%%
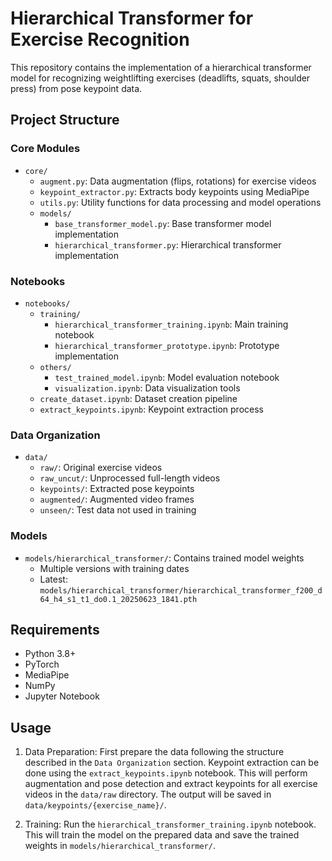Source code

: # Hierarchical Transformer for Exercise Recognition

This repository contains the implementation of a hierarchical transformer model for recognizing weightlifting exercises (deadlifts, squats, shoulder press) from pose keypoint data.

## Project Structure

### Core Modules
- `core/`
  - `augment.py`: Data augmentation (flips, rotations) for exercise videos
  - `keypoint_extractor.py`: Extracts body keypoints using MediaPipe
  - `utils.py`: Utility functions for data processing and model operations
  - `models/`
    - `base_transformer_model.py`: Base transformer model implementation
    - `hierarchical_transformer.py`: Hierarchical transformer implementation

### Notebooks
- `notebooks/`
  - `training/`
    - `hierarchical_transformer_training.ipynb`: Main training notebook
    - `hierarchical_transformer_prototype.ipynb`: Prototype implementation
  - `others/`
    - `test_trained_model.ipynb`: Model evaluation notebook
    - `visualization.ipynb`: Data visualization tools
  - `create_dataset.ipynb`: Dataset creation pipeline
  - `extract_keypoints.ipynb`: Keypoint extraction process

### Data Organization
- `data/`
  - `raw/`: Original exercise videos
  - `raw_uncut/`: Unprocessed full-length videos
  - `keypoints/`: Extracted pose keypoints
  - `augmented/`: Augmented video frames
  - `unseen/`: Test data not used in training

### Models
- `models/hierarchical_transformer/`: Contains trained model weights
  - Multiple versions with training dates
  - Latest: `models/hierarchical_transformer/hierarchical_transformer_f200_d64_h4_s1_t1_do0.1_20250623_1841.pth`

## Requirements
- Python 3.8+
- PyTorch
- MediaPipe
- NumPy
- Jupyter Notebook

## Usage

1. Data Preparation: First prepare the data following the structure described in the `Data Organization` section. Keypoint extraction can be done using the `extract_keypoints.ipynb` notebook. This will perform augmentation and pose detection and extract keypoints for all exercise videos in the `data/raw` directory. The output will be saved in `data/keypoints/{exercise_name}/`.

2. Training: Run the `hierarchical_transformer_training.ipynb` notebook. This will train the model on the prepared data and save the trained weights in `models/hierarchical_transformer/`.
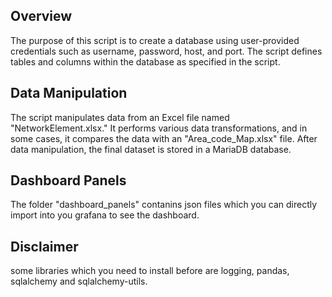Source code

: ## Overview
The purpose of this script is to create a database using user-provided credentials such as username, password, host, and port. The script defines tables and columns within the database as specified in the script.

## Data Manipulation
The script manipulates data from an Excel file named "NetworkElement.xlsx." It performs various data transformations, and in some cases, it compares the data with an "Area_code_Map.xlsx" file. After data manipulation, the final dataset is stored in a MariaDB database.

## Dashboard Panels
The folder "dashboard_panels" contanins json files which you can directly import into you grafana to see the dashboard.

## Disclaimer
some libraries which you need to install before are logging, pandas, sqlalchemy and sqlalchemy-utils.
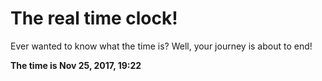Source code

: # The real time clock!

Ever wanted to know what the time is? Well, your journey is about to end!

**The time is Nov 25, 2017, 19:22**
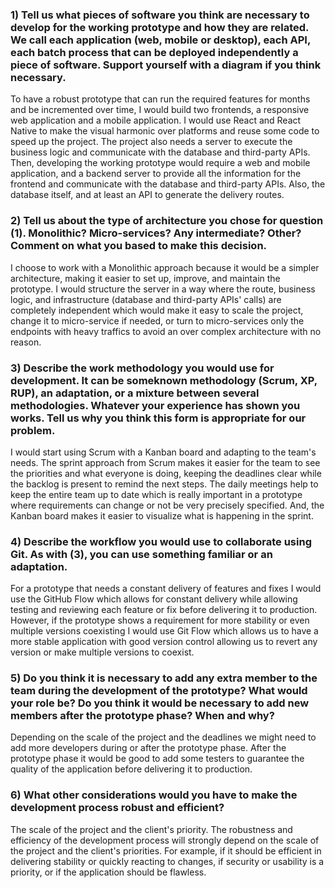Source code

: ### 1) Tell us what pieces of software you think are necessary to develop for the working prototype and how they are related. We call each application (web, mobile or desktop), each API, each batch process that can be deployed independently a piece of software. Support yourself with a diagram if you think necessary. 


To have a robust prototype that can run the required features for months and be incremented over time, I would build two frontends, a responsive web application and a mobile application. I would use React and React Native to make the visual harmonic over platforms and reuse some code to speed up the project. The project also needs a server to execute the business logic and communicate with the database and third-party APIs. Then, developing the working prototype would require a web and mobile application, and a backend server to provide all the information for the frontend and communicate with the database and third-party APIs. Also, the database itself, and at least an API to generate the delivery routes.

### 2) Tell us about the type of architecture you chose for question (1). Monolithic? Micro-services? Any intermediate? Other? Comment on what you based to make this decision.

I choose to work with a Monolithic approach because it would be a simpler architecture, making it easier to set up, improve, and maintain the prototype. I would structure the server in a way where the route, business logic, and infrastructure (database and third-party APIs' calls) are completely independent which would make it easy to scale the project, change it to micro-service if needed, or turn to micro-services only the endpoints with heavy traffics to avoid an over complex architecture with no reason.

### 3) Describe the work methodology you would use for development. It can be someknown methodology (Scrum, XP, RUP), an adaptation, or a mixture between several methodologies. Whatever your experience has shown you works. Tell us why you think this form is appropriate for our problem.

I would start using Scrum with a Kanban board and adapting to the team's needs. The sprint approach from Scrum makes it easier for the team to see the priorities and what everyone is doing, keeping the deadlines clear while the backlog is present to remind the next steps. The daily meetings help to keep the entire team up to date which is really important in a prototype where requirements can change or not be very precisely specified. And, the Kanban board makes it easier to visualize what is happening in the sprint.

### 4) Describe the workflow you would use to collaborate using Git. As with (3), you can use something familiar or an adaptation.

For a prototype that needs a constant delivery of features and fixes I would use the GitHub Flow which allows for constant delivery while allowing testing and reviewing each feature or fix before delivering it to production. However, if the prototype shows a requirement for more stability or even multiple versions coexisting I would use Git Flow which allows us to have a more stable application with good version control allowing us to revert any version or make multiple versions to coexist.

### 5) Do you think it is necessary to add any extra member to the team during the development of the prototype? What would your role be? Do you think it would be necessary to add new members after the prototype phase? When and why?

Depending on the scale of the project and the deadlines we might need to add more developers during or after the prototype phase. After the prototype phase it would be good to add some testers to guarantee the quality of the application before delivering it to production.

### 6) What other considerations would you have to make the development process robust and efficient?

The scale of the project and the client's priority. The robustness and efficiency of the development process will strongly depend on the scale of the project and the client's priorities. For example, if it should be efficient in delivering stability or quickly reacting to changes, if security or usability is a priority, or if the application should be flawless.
%%
%%
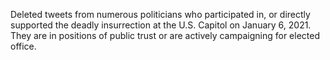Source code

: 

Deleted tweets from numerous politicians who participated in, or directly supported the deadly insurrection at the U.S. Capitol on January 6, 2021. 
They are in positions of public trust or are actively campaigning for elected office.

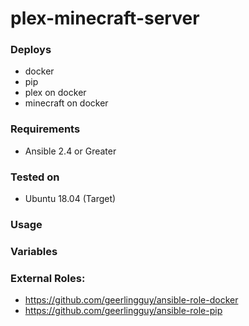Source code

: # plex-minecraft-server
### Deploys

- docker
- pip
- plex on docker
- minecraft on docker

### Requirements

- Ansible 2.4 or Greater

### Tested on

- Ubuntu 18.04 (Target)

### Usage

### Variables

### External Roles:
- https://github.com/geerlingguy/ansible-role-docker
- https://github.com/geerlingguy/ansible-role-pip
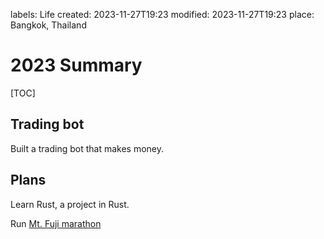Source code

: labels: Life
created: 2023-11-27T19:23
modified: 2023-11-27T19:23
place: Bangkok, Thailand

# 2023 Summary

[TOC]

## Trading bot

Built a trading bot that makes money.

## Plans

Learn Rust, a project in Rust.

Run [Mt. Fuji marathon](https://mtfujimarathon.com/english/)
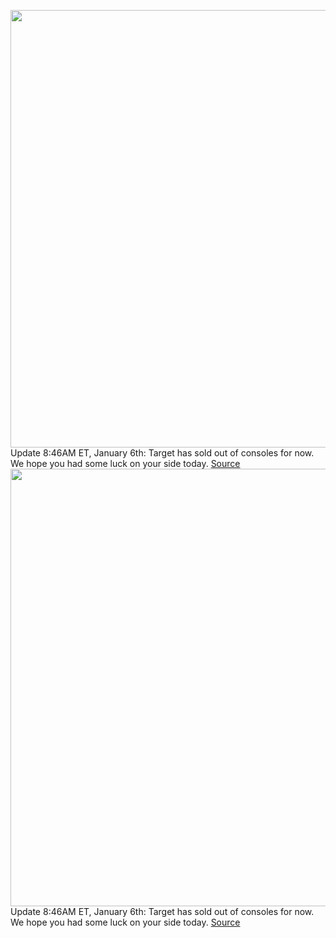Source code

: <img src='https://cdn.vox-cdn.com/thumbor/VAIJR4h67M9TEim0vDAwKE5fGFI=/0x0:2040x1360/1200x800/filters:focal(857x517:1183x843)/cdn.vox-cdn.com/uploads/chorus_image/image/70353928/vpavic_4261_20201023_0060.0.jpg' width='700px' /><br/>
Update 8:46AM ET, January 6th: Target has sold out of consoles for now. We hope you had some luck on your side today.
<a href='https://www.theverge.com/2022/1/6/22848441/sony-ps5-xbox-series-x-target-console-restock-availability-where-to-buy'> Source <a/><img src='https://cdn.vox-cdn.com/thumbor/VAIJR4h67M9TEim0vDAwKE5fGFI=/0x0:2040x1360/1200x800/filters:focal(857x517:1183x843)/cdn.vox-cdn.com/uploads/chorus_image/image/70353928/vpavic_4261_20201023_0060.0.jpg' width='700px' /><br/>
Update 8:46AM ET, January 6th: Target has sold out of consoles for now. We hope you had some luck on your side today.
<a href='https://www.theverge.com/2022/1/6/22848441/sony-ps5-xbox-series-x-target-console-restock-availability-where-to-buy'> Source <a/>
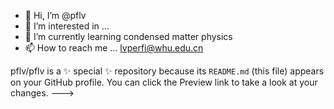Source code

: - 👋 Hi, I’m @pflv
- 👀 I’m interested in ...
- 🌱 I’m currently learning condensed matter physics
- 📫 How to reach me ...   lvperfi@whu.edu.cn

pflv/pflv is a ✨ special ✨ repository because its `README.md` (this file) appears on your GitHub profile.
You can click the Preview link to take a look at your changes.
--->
%%
An exact copy is needed. It runs from the line above containing "- Multiple versions with training dates" down to the line containing "## Disclaimer", both included, with no pictures.

  - Multiple versions with training dates
  - Latest: `models/hierarchical_transformer/hierarchical_transformer_f200_d64_h4_s1_t1_do0.1_20250623_1841.pth`

## Requirements
- Python 3.8+
- PyTorch
- MediaPipe
- NumPy
- Jupyter Notebook

## Usage

1. Data Preparation: First prepare the data following the structure described in the `Data Organization` section. Keypoint extraction can be done using the `extract_keypoints.ipynb` notebook. This will perform augmentation and pose detection and extract keypoints for all exercise videos in the `data/raw` directory. The output will be saved in `data/keypoints/{exercise_name}/`.

2. Training: Run the `hierarchical_transformer_training.ipynb` notebook. This will train the model on the prepared data and save the trained weights in `models/hierarchical_transformer/`.
Source code

: ## Overview
The purpose of this script is to create a database using user-provided credentials such as username, password, host, and port. The script defines tables and columns within the database as specified in the script.

## Data Manipulation
The script manipulates data from an Excel file named "NetworkElement.xlsx." It performs various data transformations, and in some cases, it compares the data with an "Area_code_Map.xlsx" file. After data manipulation, the final dataset is stored in a MariaDB database.

## Dashboard Panels
The folder "dashboard_panels" contanins json files which you can directly import into you grafana to see the dashboard.

## Disclaimer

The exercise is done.